What if subscription services started eating into download and CD purchases? It’s not an unlikely scenario. Consumers allot only so much of their income for entertainment spending. If spending on streaming services increases, spending on other forms of music is likely to decrease.
Americans spent 4.1% of their after-tax income on entertainment in 2011, down slightly from 4.4% in 2002 and 4.6% in 2008, according to the U.S. Bureau of Labor Statistics. Some forms of entertainment may grab a greater share–recorded music competes with games, movies, live music and other categories–but consumers will spend roughly the same share of their income on entertainment from one year to the next.
Through 2012, subscription services grew rapidly while digital purchase revenue grew as well. While there’s always been concern that streaming services might cannibalize sales–and some acts, like Vampire Weekend, hold back new albums from streaming on initial release–the widely held belief in the industry is that streaming does no harm. Streaming may actually help music purchases in some individual cases: Recent albums by Daft Punk and Mumford & Sons have sold well while setting streaming records.
But future subscribers may be less likely to continue purchasing music than early adopters have been. When streaming services succeed in acquiring casual consumers, it could change the mix of entertainment spending of a large segment of the global marketplace. The result: More money for streaming and less for other segments.
This may already be happening to a small degree. Billboard analysis of Nielsen SoundScan data finds that digital sales–both tracks and albums–have consistently weakened after a strong start in the early weeks of 2013. CD sales had a similar decline much of the year but have improved slightly since mid-March. In other words, whatever is driving down digital sales hasn’t had the same effect on CD sales.

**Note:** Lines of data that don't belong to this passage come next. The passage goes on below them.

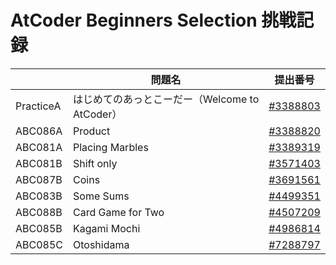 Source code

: # AtCoder Beginners Selection 挑戦記録
||問題名|提出番号|
---|---|---
|PracticeA|はじめてのあっとこーだー（Welcome to AtCoder）|<a href="https://atcoder.jp/contests/abs/submissions/3388803" target="_blank">#3388803</a>
|ABC086A|Product|<a href="https://atcoder.jp/contests/abs/submissions/3388820" target="_blank">#3388820</a>
|ABC081A|Placing Marbles|<a href="https://atcoder.jp/contests/abs/submissions/3389319" target="_blank">#3389319</a>
|ABC081B|Shift only|<a href="https://atcoder.jp/contests/abs/submissions/3571403" target="_blank">#3571403</a>
|ABC087B|Coins|<a href="https://atcoder.jp/contests/abs/submissions/3691561" target="_blank">#3691561</a>
|ABC083B|Some Sums|<a href="https://atcoder.jp/contests/abs/submissions/4499351" target="_blank">#4499351</a>
|ABC088B|Card Game for Two|<a href="https://atcoder.jp/contests/abs/submissions/4507209" target="_blank">#4507209</a>
|ABC085B|Kagami Mochi|<a href="https://atcoder.jp/contests/abs/submissions/4986814" target="_blank">#4986814</a>
|ABC085C|Otoshidama|<a href="https://atcoder.jp/contests/abs/submissions/7288797" target="_blank">#7288797</a>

A shift from purchases to streaming will have ramifications. One change will be the timing of revenue. Purchases–especially downloads–result in a lump-sum payment. But streaming royalties are like an annuity that’s paid out over time. This will require some getting used to. After all, most lottery winners choose to receive a lump-sum payment rather than an annuity because an amount of money now is better than the same amount of money later.
What if streaming takes away more than it replaces? What if the amount of money that arrives later is less than that received now? Players in the industry will adjust. They’ll extract value from streaming services–e.g., the kind of information and direct communication with listeners not available through download stores. They’ll pursue new revenue opportunities like paid online concerts, merch and monetized artist-fan experiences. (Direct communication with listeners would be an obvious aid in all this.) Songwriters, unable to monetize artists’ relationships with fans, will obtain a greater share of streaming royalties.
Consider the change brought by consumers’ shift from physical purchases to digital: lower revenue, the rise of the 360 deal, discontent and, finally, acceptance. The shift to streaming could be just as powerful.